[Data under study — start]

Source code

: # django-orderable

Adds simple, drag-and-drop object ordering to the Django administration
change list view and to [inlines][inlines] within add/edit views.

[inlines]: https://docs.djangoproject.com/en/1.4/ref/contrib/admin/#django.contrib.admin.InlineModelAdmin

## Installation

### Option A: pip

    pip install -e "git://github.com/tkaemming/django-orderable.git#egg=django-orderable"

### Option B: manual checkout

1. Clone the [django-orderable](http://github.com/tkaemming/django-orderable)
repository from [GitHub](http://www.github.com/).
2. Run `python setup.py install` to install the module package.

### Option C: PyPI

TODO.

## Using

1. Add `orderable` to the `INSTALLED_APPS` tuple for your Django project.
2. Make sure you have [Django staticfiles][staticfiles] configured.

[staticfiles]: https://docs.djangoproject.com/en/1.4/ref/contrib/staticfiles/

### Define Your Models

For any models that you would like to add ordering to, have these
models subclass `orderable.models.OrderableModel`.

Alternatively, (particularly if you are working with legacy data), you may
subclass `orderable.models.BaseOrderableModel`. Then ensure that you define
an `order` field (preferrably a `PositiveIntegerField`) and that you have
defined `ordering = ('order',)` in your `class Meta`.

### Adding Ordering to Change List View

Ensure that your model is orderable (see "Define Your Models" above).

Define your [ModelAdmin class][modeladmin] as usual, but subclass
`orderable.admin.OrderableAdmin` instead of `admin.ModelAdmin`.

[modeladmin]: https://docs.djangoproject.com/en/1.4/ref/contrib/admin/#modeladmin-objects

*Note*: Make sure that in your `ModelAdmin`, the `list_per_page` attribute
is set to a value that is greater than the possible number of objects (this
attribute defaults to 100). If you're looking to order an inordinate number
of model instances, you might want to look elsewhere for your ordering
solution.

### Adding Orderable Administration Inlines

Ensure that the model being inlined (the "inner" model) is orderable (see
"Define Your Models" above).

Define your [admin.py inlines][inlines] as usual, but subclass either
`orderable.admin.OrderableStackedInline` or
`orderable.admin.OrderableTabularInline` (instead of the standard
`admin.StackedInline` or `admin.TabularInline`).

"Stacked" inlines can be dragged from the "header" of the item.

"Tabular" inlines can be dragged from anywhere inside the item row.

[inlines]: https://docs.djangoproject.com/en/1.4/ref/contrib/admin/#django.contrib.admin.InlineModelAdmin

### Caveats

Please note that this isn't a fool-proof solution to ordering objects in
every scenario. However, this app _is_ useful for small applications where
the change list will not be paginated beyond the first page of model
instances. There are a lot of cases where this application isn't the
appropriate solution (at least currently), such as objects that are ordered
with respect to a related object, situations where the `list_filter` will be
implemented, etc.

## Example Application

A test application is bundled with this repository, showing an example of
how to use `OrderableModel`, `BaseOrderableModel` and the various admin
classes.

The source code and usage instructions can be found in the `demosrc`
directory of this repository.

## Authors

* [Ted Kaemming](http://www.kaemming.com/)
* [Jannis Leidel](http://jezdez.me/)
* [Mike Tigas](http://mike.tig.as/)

[Data under study — finish]

Directions
Return only the number of lines in the data that contain "subclass".

Result
4